Mosquito Facts

  • There are over 3,000 mosquito species worldwide. Sixty (60) of these species are in North Carolina.
  • Across North Carolina, our most common mosquito species is the Asian tiger mosquito (ATM), Aedes albopictus. This is a species that feeds during the daytime when we’re out working and/or playing (but it will feed “dawn to dusk”).
  • Supporting native predators of mosquitoes like birds, bats,and aquatic insect and fish species can help control adult populations.
  • Mosquitoes have no concept of property lines. Even though species such as the Asian tiger mosquito typically fly just short distances (usually less than 100 yards), the object of the female’s attention is a blood meal whether it’s in your neighbor’s yard or your yard. Mosquito management does work BUT it requires a concerted community effort to be truly effective.
  • Male mosquitoes do not bite; they feed strictly on plant nectar.
  • Mosquitoes cannot complete their life cycle to become biting adult mosquitoes if: 
    • Water is flowing, like in a stream, river, or fountain
    • Predators like fish, frogs, salamanders, dragonflies, and aquatic insects prey on the mosquitoes
    • Water drains within a week.  

Mosquito Life Cycle

mosquito lifecycle graphic: Egg to Larva to Pupa to Adult

How to Reduce Mosquitoes on Your Property

The best way to control mosquitoes is to eliminate the places they breed. Mosquitoes breed in stagnant, standing water. As little as a teaspoon or bottle cap of water standing for more than a week is enough for eggs to develop into adult mosquitoes! By preventing standing water you can eliminating breeding places and help reduce mosquito populations. Doing a quick weekly yard walk through helps to identify and correct standing water in your yard. 

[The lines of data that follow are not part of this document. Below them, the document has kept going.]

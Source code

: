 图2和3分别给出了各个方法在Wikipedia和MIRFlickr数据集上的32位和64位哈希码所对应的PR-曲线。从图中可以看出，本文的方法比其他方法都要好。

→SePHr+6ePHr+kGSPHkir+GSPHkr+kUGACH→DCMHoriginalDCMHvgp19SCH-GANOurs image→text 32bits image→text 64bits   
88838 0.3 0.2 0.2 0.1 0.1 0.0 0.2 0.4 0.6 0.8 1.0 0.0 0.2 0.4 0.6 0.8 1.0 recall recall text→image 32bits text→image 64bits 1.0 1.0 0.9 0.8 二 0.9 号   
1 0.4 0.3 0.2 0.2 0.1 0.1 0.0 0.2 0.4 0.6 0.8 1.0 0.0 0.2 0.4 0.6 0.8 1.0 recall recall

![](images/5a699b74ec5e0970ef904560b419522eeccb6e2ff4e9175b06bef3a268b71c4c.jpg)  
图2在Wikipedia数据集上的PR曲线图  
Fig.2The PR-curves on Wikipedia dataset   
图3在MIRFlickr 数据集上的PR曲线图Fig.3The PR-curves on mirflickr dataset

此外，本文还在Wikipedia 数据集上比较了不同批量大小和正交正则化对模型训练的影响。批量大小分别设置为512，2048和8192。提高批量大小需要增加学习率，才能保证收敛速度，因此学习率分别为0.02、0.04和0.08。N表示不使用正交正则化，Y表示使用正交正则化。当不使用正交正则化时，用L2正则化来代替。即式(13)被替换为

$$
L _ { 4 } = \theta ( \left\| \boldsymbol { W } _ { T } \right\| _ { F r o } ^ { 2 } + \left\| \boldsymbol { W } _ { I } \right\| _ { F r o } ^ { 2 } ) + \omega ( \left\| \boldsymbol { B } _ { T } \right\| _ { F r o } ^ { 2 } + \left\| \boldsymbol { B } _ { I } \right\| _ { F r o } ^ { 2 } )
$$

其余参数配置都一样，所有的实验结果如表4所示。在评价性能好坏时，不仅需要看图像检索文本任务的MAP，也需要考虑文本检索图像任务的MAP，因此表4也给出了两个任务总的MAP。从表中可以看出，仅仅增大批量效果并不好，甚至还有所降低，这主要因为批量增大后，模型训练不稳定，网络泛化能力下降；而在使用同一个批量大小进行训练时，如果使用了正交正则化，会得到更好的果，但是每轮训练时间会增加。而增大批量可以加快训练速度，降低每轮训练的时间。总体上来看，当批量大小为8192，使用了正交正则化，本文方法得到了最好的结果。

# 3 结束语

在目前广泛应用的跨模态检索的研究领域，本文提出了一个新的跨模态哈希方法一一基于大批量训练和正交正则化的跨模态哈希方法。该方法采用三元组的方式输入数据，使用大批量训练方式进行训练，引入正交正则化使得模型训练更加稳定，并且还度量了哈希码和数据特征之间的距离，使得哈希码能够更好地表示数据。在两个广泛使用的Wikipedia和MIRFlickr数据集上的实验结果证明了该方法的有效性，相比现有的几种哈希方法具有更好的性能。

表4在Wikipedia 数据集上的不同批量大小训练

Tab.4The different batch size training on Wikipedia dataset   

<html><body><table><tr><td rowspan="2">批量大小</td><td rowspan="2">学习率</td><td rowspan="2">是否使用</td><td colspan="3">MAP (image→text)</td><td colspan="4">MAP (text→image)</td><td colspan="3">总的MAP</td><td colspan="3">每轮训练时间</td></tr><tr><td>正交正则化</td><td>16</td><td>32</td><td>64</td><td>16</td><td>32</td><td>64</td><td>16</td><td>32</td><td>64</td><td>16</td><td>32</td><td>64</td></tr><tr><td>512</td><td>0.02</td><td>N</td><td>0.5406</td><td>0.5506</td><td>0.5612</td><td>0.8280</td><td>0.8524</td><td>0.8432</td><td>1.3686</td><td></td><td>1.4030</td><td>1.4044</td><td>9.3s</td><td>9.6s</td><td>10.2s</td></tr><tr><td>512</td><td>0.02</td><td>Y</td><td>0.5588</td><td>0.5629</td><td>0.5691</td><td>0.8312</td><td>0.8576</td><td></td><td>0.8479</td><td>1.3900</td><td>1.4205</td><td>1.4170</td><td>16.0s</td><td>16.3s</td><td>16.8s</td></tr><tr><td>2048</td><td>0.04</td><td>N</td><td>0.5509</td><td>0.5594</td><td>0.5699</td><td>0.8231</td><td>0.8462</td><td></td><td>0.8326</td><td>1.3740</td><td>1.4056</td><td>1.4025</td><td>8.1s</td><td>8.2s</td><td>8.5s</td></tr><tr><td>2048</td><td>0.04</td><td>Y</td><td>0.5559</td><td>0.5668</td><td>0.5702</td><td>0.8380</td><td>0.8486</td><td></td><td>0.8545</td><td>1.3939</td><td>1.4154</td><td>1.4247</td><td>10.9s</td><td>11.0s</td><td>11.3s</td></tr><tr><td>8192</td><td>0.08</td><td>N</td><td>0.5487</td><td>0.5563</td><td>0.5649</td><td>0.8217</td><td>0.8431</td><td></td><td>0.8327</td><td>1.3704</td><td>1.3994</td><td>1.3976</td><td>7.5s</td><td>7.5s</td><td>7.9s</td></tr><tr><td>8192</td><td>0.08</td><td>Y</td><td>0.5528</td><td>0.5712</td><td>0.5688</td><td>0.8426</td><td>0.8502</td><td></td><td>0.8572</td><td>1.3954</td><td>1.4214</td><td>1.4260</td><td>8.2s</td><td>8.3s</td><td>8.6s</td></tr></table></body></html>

  • Clean out roof gutters and down-spouts screens.
  • Flush birdbaths and saucers under potted plants at least once a week.
  • Turn over children’s wading pools, buckets, wheelbarrows, canoes, and garbage can lids so they don’t hold water.
  • Drain water trapped in folds and arrange tarps so water runs off.
  • Fix dripping outdoor water faucets.
  • Get rid of puddles from air conditioners.
  • Dispose of trash such as plastic bags, bottles caps, open drink cans/bottles, styrofoam cups, or food wrappers.
  • Throw away used tires. If you have a tire swing, drill holes in bottom of the tire so water can drain.
  • Check recycle and trash bins if left out in the rain and dump our water.
  • Drain water that collects on swimming pool covers.
  • Add an aerator or fountain to your birdbath or ornamental pond.
  • Keep rain barrels  tightly closed, use debris screens to filter the water entering the barrel, and use the collected water within a week.